A line belongs in the answer if it contains "Vite"; copy every such line from the entries below.
****************
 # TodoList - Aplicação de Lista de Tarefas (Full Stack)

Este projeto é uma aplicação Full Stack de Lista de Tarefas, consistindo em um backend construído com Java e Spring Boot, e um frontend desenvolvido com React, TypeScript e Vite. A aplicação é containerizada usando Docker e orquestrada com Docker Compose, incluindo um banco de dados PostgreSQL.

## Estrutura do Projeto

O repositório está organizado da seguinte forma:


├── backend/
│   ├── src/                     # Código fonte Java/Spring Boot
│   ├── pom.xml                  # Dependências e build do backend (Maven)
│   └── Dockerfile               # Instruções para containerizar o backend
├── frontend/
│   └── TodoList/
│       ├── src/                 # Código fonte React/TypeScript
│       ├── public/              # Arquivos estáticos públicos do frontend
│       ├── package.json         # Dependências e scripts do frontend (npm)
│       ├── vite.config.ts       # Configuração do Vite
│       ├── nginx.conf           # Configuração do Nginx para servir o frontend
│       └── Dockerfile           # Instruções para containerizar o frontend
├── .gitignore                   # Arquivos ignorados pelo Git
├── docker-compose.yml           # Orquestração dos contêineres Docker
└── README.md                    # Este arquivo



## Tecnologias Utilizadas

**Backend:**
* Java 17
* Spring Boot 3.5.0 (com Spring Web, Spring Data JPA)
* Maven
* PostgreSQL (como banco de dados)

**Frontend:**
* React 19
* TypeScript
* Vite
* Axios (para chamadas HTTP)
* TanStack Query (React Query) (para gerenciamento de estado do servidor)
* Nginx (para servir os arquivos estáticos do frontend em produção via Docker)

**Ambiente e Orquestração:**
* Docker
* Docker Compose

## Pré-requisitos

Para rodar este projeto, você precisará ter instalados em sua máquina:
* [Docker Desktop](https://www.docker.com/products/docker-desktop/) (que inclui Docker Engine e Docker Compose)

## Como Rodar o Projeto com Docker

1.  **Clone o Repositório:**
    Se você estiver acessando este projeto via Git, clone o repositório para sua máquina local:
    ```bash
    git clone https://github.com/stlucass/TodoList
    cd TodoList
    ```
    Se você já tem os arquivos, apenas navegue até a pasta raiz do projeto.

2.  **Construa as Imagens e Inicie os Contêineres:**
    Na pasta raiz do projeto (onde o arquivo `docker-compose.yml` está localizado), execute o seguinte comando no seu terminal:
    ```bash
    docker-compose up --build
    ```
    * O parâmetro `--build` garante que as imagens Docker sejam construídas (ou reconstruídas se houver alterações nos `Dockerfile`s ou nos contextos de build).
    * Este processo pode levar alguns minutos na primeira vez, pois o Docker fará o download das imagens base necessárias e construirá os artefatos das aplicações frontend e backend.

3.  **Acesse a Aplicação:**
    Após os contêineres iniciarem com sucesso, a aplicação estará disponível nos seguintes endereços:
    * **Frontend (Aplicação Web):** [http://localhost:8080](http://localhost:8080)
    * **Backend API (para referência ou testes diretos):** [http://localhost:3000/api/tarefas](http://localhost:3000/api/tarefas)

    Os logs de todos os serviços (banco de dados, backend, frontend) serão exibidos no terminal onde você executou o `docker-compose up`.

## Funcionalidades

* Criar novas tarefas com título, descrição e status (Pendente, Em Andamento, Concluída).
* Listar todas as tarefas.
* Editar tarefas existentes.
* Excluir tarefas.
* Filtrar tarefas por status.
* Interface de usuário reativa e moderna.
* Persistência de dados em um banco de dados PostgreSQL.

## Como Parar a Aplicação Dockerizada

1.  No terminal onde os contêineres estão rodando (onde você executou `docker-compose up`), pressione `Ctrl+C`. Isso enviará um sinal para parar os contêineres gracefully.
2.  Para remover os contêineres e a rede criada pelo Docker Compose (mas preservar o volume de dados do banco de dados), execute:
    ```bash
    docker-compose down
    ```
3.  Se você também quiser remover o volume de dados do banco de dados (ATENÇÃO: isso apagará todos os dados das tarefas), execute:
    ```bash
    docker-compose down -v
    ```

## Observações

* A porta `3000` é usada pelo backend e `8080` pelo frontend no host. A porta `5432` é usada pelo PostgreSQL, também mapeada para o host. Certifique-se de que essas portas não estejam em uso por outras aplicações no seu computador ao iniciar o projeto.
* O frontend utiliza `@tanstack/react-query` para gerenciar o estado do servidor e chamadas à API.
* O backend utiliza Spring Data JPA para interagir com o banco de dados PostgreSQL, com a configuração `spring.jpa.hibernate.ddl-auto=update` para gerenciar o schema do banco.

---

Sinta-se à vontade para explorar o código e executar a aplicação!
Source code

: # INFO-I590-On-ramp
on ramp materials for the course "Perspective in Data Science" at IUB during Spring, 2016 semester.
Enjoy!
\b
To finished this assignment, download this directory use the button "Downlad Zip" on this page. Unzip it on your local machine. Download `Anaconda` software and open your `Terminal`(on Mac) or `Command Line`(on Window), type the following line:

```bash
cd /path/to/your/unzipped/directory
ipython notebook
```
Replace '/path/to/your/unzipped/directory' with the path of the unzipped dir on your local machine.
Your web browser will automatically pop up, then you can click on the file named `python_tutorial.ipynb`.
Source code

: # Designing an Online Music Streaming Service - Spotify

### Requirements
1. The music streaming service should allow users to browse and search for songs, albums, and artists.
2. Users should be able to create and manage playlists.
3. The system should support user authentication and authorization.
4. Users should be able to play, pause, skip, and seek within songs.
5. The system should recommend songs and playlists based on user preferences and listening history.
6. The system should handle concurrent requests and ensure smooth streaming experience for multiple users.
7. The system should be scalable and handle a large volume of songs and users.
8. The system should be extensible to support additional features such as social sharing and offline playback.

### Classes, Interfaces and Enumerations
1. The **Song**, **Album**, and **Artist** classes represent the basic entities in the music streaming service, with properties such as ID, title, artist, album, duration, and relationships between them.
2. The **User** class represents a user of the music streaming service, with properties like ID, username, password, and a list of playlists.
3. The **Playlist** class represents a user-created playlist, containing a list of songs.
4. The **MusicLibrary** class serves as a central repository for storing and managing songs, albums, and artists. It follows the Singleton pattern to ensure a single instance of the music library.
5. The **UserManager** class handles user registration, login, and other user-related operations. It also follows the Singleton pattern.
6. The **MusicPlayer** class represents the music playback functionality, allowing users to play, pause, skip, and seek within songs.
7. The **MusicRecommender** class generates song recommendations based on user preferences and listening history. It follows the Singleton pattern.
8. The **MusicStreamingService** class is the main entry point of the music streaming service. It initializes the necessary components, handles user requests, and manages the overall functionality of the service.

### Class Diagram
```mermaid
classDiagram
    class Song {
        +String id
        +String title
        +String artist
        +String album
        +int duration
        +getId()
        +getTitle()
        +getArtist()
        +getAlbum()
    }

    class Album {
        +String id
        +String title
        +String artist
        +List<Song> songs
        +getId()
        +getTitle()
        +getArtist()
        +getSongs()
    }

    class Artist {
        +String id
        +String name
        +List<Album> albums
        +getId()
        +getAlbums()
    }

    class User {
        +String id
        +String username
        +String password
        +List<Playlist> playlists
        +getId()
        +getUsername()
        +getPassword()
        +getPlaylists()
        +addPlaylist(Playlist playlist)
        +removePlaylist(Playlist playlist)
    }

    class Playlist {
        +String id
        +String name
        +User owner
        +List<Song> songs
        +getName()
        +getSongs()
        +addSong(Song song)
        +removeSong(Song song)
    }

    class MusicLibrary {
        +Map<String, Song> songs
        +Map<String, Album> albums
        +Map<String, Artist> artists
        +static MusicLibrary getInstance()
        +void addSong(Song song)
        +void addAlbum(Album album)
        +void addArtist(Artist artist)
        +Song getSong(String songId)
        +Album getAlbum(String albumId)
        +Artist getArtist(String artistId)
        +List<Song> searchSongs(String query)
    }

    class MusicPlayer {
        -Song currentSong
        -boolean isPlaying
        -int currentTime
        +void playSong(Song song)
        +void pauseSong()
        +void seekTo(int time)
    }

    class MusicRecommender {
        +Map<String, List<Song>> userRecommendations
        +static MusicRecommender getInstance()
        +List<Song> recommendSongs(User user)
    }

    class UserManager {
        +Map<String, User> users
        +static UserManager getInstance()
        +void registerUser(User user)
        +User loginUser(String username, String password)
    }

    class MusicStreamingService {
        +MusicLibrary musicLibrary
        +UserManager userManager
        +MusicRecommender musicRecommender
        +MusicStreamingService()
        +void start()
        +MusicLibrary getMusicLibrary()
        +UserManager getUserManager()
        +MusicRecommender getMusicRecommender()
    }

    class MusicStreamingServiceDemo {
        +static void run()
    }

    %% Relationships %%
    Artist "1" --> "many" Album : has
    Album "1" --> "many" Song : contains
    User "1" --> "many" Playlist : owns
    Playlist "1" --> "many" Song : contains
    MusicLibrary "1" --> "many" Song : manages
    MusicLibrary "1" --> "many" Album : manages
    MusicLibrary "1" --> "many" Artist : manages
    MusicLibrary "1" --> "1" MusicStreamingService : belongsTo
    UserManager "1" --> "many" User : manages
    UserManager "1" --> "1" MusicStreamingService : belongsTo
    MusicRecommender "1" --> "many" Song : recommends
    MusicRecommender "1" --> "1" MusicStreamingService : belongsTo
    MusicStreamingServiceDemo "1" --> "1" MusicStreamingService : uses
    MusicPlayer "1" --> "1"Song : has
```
****************
Answer to this problem:
Este projeto é uma aplicação Full Stack de Lista de Tarefas, consistindo em um backend construído com Java e Spring Boot, e um frontend desenvolvido com React, TypeScript e Vite. A aplicação é containerizada usando Docker e orquestrada com Docker Compose, incluindo um banco de dados PostgreSQL.
│       ├── vite.config.ts       # Configuração do Vite
* Vite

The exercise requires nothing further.